● Task prompt:
Find the word "class" in the data below and copy each line that holds it.

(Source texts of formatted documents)
------------------------------------------------------------
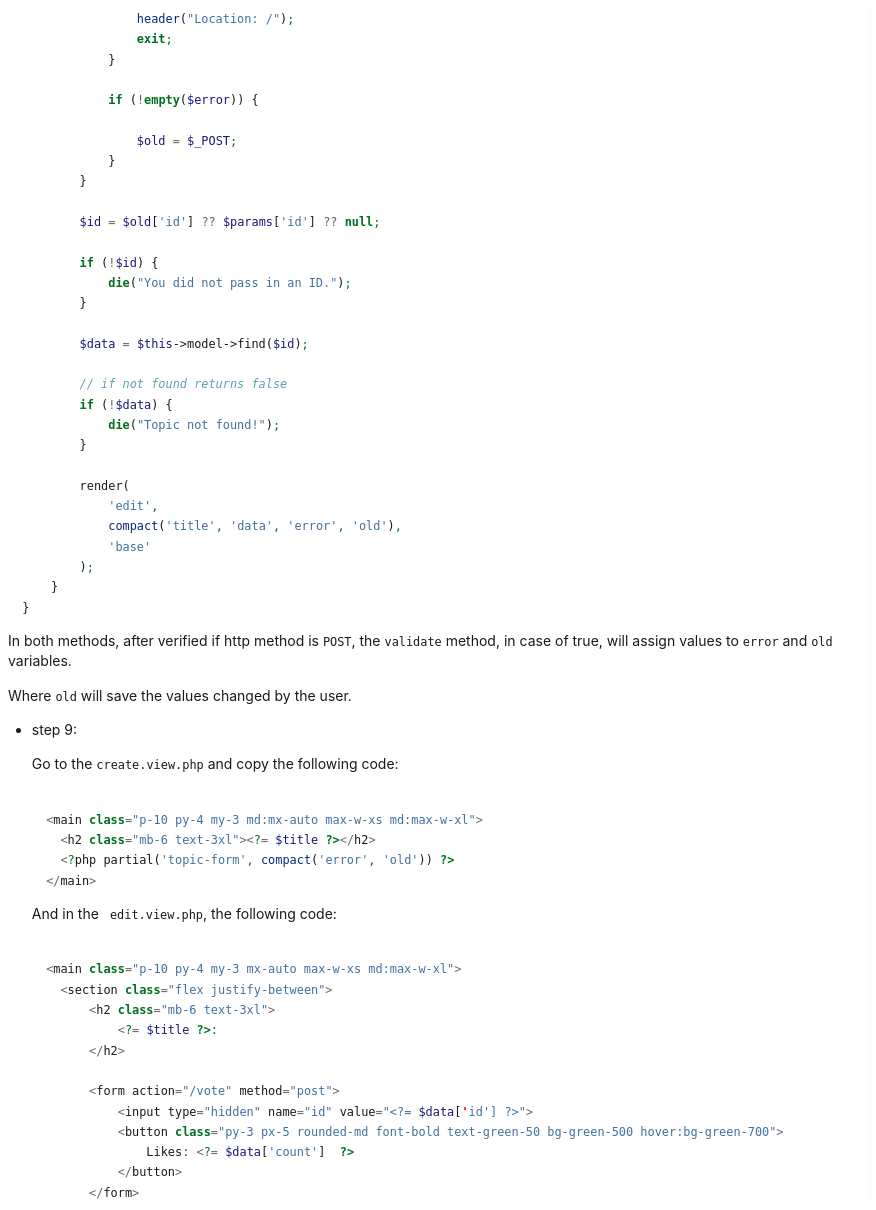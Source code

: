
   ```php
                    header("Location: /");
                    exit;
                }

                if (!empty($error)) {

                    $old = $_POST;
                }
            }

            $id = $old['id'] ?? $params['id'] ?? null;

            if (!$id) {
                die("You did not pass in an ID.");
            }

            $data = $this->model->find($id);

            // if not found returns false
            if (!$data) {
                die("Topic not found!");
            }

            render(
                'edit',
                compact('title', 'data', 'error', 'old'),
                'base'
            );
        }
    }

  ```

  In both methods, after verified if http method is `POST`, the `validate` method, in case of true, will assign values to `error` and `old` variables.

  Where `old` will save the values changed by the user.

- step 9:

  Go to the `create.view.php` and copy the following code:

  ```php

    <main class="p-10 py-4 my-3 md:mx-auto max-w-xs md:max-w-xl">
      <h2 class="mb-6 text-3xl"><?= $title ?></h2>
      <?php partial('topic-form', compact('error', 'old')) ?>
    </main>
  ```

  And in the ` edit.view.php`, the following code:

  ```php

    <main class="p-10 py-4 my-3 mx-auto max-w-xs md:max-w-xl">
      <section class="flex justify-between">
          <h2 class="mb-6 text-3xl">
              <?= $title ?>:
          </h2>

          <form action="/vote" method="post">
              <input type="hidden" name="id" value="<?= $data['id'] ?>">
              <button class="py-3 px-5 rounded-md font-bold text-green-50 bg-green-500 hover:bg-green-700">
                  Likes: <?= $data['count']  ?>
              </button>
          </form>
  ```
------------------------------------------------------------
● Result of the task:
    <main class="p-10 py-4 my-3 md:mx-auto max-w-xs md:max-w-xl">
      <h2 class="mb-6 text-3xl"><?= $title ?></h2>
    <main class="p-10 py-4 my-3 mx-auto max-w-xs md:max-w-xl">
      <section class="flex justify-between">
          <h2 class="mb-6 text-3xl">
              <button class="py-3 px-5 rounded-md font-bold text-green-50 bg-green-500 hover:bg-green-700">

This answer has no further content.